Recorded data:
+ + +

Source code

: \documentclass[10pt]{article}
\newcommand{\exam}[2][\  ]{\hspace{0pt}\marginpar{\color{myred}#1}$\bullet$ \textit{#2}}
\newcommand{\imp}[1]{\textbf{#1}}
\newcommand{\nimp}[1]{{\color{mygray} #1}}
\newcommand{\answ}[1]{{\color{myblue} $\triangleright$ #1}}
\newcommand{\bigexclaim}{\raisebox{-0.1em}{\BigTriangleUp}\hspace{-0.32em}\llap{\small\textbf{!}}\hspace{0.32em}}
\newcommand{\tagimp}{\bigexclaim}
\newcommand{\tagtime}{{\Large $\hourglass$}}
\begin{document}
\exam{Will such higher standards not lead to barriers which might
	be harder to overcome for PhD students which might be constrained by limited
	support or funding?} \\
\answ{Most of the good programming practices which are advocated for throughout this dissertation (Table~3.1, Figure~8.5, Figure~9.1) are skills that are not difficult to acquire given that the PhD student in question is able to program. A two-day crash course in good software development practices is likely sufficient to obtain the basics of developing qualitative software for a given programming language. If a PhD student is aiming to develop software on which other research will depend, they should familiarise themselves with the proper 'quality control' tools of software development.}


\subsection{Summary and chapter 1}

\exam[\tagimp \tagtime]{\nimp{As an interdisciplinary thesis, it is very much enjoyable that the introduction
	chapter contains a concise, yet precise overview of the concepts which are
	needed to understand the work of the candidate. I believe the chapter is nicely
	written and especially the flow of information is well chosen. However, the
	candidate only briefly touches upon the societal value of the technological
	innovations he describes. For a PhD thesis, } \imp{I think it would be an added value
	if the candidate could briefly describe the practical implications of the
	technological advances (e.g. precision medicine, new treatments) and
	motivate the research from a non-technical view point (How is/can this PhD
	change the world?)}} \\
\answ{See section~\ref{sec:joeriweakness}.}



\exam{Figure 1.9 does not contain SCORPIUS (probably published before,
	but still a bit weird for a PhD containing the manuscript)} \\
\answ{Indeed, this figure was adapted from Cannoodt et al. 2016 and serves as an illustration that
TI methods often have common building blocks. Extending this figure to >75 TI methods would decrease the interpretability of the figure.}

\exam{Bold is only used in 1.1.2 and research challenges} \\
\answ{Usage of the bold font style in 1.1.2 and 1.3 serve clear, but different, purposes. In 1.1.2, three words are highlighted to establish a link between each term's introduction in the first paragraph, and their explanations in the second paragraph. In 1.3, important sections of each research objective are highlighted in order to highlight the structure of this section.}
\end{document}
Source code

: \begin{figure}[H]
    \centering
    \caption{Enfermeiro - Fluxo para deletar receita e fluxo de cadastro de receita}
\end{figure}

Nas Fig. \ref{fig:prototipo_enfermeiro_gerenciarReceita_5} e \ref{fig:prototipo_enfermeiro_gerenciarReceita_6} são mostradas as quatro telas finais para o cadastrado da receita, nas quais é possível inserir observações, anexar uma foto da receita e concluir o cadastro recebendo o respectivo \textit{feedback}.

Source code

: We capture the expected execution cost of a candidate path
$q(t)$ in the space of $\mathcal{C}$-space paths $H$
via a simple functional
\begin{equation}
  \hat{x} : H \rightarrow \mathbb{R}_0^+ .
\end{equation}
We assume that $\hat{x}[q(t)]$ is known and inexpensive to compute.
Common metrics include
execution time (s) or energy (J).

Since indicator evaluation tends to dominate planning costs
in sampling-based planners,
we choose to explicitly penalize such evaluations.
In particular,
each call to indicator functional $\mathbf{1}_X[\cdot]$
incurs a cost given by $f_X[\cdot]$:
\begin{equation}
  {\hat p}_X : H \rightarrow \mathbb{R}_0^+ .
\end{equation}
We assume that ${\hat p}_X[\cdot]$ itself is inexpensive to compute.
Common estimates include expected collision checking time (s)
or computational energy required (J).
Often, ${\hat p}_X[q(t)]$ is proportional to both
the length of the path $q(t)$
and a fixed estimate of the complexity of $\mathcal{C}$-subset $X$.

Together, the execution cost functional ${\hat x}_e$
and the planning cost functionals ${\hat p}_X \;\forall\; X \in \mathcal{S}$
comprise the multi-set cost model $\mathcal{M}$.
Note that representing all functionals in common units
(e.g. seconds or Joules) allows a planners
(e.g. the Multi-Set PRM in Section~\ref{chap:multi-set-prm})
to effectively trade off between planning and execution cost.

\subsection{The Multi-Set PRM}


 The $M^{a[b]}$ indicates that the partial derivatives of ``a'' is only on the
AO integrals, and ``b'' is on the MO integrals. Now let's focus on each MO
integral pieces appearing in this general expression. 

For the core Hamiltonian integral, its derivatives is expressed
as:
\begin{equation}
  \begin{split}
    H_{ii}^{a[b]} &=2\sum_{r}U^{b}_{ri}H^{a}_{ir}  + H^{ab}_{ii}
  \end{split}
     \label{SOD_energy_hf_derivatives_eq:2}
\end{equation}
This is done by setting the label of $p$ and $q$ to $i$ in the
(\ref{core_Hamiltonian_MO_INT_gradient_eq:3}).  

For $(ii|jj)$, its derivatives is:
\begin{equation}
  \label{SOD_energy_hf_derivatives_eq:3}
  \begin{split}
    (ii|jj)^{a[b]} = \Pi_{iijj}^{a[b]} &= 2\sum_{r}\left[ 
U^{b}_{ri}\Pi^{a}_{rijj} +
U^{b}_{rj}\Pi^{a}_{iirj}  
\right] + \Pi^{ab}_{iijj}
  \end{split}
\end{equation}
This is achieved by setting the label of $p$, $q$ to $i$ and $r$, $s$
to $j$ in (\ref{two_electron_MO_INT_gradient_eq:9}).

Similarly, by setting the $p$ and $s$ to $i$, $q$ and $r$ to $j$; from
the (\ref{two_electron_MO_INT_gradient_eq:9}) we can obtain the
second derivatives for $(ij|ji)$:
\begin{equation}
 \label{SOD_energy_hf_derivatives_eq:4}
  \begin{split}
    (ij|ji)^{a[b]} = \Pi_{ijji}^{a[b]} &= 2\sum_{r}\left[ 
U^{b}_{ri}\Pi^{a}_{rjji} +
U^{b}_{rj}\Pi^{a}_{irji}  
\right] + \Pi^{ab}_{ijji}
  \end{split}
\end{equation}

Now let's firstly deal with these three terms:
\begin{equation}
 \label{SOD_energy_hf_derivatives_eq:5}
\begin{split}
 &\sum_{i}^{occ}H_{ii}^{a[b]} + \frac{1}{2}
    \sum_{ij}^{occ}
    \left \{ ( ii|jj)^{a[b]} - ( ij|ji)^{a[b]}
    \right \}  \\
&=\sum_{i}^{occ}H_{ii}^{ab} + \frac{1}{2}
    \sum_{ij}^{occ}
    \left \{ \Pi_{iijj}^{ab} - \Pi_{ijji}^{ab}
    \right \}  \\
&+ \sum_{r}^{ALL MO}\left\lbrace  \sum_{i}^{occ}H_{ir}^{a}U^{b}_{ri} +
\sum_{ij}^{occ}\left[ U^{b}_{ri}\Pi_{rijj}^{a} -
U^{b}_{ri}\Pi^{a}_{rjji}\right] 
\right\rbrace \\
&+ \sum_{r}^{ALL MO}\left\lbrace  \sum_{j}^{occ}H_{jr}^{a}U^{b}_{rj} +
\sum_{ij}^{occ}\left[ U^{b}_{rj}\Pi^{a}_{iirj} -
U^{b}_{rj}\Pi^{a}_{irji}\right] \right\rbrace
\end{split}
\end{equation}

+ + +

_Required work_
Copy all lines of the preceding data that hold the word "subsection".

_Task answer_
\subsection{Summary and chapter 1}
\subsection{The Multi-Set PRM}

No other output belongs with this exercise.